A score of 90 was deemed passing.
Here are the biggest takeaways:
- 90% of the websites reviewed had enabled DNSSEC.
- Only 71% of the reviewed websites passed the SSL test this year.
- That’s a small upward tick, up from 67% last year.
- However, of the Government websites appearing the Alexa 100,000, the number of passes fell from 78% to 75%.
- The majority (55%) of the websites tested in both this year’s report and last’s did not improve or decline.
- 31% of the websites tested improved their SSL score, 14% declined
- Of the websites that did not change one way or another, 23% failed the SSL test.
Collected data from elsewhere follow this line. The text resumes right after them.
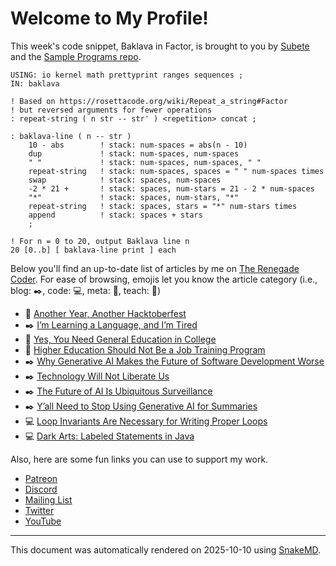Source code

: # Welcome to My Profile!

This week's code snippet, Baklava in Factor, is brought to you by [Subete](https://subete.jeremygrifski.com/en/latest/) and the [Sample Programs repo](https://sampleprograms.io/).

```Factor
USING: io kernel math prettyprint ranges sequences ;
IN: baklava

! Based on https://rosettacode.org/wiki/Repeat_a_string#Factor
! but reversed arguments for fewer operations
: repeat-string ( n str -- str' ) <repetition> concat ;

: baklava-line ( n -- str )
    10 - abs        ! stack: num-spaces = abs(n - 10)
    dup             ! stack: num-spaces, num-spaces
    " "             ! stack: num-spaces, num-spaces, " "
    repeat-string   ! stack: num-spaces, spaces = " " num-spaces times
    swap            ! stack: spaces, num-spaces
    -2 * 21 +       ! stack: spaces, num-stars = 21 - 2 * num-spaces
    "*"             ! stack: spaces, num-stars, "*"
    repeat-string   ! stack: spaces, stars = "*" num-stars times
    append          ! stack: spaces + stars
    ;

! For n = 0 to 20, output Baklava line n
20 [0..b] [ baklava-line print ] each
```

Below you'll find an up-to-date list of articles by me on [The Renegade Coder](https://therenegadecoder.com). For ease of browsing, emojis let you know the article category (i.e., blog: :black_nib:, code: :computer:, meta: :thought_balloon:, teach: :apple:)

- :thought_balloon: [Another Year, Another Hacktoberfest](https://therenegadecoder.com/meta/another-year-another-hacktoberfest/)
- :black_nib: [I’m Learning a Language, and I’m Tired](https://therenegadecoder.com/blog/im-learning-a-language-and-im-tired/)
- :apple: [Yes, You Need General Education in College](https://therenegadecoder.com/teach/yes-you-need-general-education-in-college/)
- :apple: [Higher Education Should Not Be a Job Training Program](https://therenegadecoder.com/teach/higher-education-should-not-be-a-job-training-program/)
- :black_nib: [Why Generative AI Makes the Future of Software Development Worse](https://therenegadecoder.com/blog/why-generative-ai-makes-the-future-of-software-development-worse/)
- :black_nib: [Technology Will Not Liberate Us](https://therenegadecoder.com/blog/technology-will-not-liberate-us/)
- :black_nib: [The Future of AI Is Ubiquitous Surveillance](https://therenegadecoder.com/blog/the-future-of-ai-is-ubiquitous-surveillance/)
- :black_nib: [Y’all Need to Stop Using Generative AI for Summaries](https://therenegadecoder.com/blog/yall-need-to-stop-using-generative-ai-for-summaries/)
- :computer: [Loop Invariants Are Necessary for Writing Proper Loops](https://therenegadecoder.com/code/loop-invariants-are-necessary-for-writing-proper-loops/)
- :computer: [Dark Arts: Labeled Statements in Java](https://therenegadecoder.com/code/dark-arts-labeled-statements-in-java/)

Also, here are some fun links you can use to support my work.

- [Patreon](https://www.patreon.com/TheRenegadeCoder)
- [Discord](https://discord.gg/Jhmtj7Z)
- [Mailing List](https://therenegadecoder.com/about/newsletter)
- [Twitter](https://twitter.com/RenegadeCoder94)
- [YouTube](https://www.youtube.com/channel/UCpyoVwOqYRlSAEUPEn7P9hw)

***

This document was automatically rendered on 2025-10-10 using [SnakeMD](https://www.snakemd.io).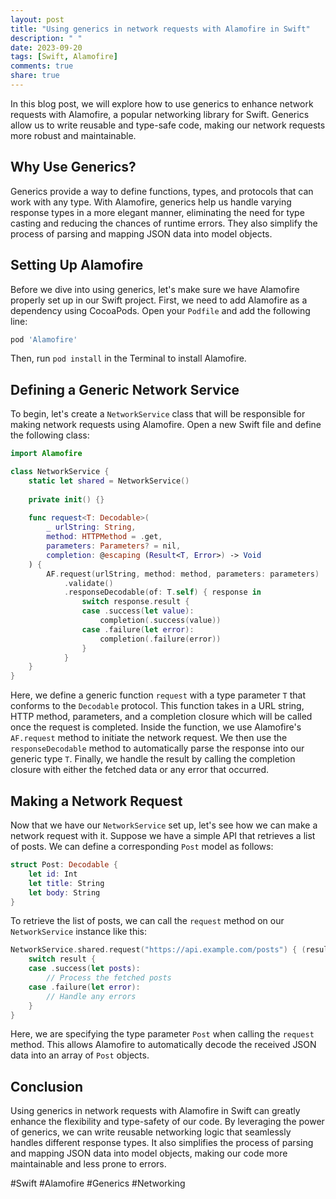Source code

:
 ```yaml
---
layout: post
title: "Using generics in network requests with Alamofire in Swift"
description: " "
date: 2023-09-20
tags: [Swift, Alamofire]
comments: true
share: true
---
```


In this blog post, we will explore how to use generics to enhance network requests with Alamofire, a popular networking library for Swift. Generics allow us to write reusable and type-safe code, making our network requests more robust and maintainable.

## Why Use Generics?

Generics provide a way to define functions, types, and protocols that can work with any type. With Alamofire, generics help us handle varying response types in a more elegant manner, eliminating the need for type casting and reducing the chances of runtime errors. They also simplify the process of parsing and mapping JSON data into model objects.

## Setting Up Alamofire

Before we dive into using generics, let's make sure we have Alamofire properly set up in our Swift project. First, we need to add Alamofire as a dependency using CocoaPods. Open your `Podfile` and add the following line:

```ruby
pod 'Alamofire'
```

Then, run `pod install` in the Terminal to install Alamofire.

## Defining a Generic Network Service

To begin, let's create a `NetworkService` class that will be responsible for making network requests using Alamofire. Open a new Swift file and define the following class:

```swift
import Alamofire

class NetworkService {
    static let shared = NetworkService()
    
    private init() {}
    
    func request<T: Decodable>(
        _ urlString: String,
        method: HTTPMethod = .get,
        parameters: Parameters? = nil,
        completion: @escaping (Result<T, Error>) -> Void
    ) {
        AF.request(urlString, method: method, parameters: parameters)
            .validate()
            .responseDecodable(of: T.self) { response in
                switch response.result {
                case .success(let value):
                    completion(.success(value))
                case .failure(let error):
                    completion(.failure(error))
                }
            }
    }
}
```

Here, we define a generic function `request` with a type parameter `T` that conforms to the `Decodable` protocol. This function takes in a URL string, HTTP method, parameters, and a completion closure which will be called once the request is completed. Inside the function, we use Alamofire's `AF.request` method to initiate the network request. We then use the `responseDecodable` method to automatically parse the response into our generic type `T`. Finally, we handle the result by calling the completion closure with either the fetched data or any error that occurred.

## Making a Network Request

Now that we have our `NetworkService` set up, let's see how we can make a network request with it. Suppose we have a simple API that retrieves a list of posts. We can define a corresponding `Post` model as follows:

```swift
struct Post: Decodable {
    let id: Int
    let title: String
    let body: String
}
```

To retrieve the list of posts, we can call the `request` method on our `NetworkService` instance like this:

```swift
NetworkService.shared.request("https://api.example.com/posts") { (result: Result<[Post], Error>) in
    switch result {
    case .success(let posts):
        // Process the fetched posts
    case .failure(let error):
        // Handle any errors
    }
}
```

Here, we are specifying the type parameter `Post` when calling the `request` method. This allows Alamofire to automatically decode the received JSON data into an array of `Post` objects.

## Conclusion

Using generics in network requests with Alamofire in Swift can greatly enhance the flexibility and type-safety of our code. By leveraging the power of generics, we can write reusable networking logic that seamlessly handles different response types. It also simplifies the process of parsing and mapping JSON data into model objects, making our code more maintainable and less prone to errors.

#Swift #Alamofire #Generics #Networking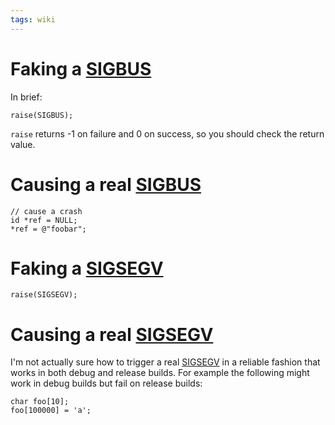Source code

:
 ```yaml
---
tags: wiki
---
```


# Faking a [SIGBUS](/wiki/SIGBUS)

In brief:

    raise(SIGBUS);

`raise` returns -1 on failure and 0 on success, so you should check the return value.

# Causing a real [SIGBUS](/wiki/SIGBUS)

    // cause a crash
    id *ref = NULL;
    *ref = @"foobar";

# Faking a [SIGSEGV](/wiki/SIGSEGV)

    raise(SIGSEGV);

# Causing a real [SIGSEGV](/wiki/SIGSEGV)

I'm not actually sure how to trigger a real [SIGSEGV](/wiki/SIGSEGV) in a reliable fashion that works in both debug and release builds. For example the following might work in debug builds but fail on release builds:

    char foo[10];
    foo[100000] = 'a';
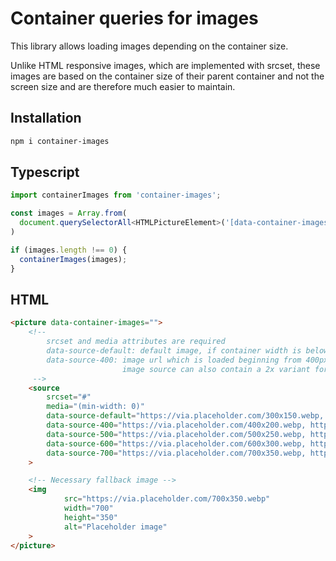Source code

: # Container queries for images

This library allows loading images depending on the container size. 

Unlike HTML responsive images, which are implemented with srcset, 
these images are based on the container size of their parent container 
and not the screen size and are therefore much easier to maintain.

## Installation
```bash
npm i container-images
```

## Typescript

```ts
import containerImages from 'container-images';

const images = Array.from(
  document.querySelectorAll<HTMLPictureElement>('[data-container-images]'),
)

if (images.length !== 0) {
  containerImages(images);
}
```

## HTML

```html
<picture data-container-images="">
    <!-- 
        srcset and media attributes are required
        data-source-default: default image, if container width is below 400px
        data-source-400: image url which is loaded beginning from 400px container width
                         image source can also contain a 2x variant for Retina displays
     -->
    <source
        srcset="#"
        media="(min-width: 0)"
        data-source-default="https://via.placeholder.com/300x150.webp, https://via.placeholder.com/600x300.webp 2x"
        data-source-400="https://via.placeholder.com/400x200.webp, https://via.placeholder.com/800x400.webp 2x"
        data-source-500="https://via.placeholder.com/500x250.webp, https://via.placeholder.com/1000x500.webp 2x"
        data-source-600="https://via.placeholder.com/600x300.webp, https://via.placeholder.com/1200x600.webp 2x"
        data-source-700="https://via.placeholder.com/700x350.webp, https://via.placeholder.com/1400x700.webp 2x"
    >

    <!-- Necessary fallback image -->
    <img
            src="https://via.placeholder.com/700x350.webp"
            width="700"
            height="350"
            alt="Placeholder image"
    >
</picture>
```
Additional Insights about SSL and the Federal Government
Here are a few other tidbits worth highlighting from the report:
- All but 8% of the websites reviewed had HTTPS enabled
- The International Trade Administration (trade.gov) is still served via HTTP
- The US Trade Representative (ustr.gov) and the National Weather Service (weather.com) are both vulnerable to the POODLE attack
- The International Trade Administration (trade.gov) is vulnerable to DROWN.
Another large problem was misconfiguration and support for outdated ciphers.
In addition to major security flaws, many federal websites failed the SSL test due to other security issues, such as the lack of perfect forward secrecy and outdated cryptographic algorithms… Some federal websites also use cryptographic standards that have not been updated to eliminate vulnerabilities, such as Rivest Cipher 4 (RC4) … or weak Diffie-Hellman key exchange parameters—a popular cryptographic algorithm that allows a web browser and server to negotiate secure connections.
A Final Word
One of the reasons that we support shorter certificate lifespans is that by constantly having to issue and install new certificates, you’re keeping your encryption more up to date. On the flipside, the longer you have a digital certificate just sitting there on your server, the more outmoded it becomes.
You need to be updating your implementations regularly to ensure support for the latest protocols, ciphers and algorithms. Some of the vulnerabilities disclosed in the report are caused by support for deprecated older SSL versions like SSL 3.0. To give you a sense of scale, it’s not technically even called SSL anymore. It’s now Transport Layer Security (TLS) and we’re on protocol 1.3. If you’d like to learn more about ciphers and algorithms, you can find it here, but suffice it to say you always want to make sure you’re supporting the newest, most secure ciphers and deprecating support for older, outmoded ones.
The point is there’s more to securing your website than simply adding SSL. Whether it’s adding an HSTS header or making sure your site only supports the safest cipher suites, there’s a difference between just having SSL and using it to its potential.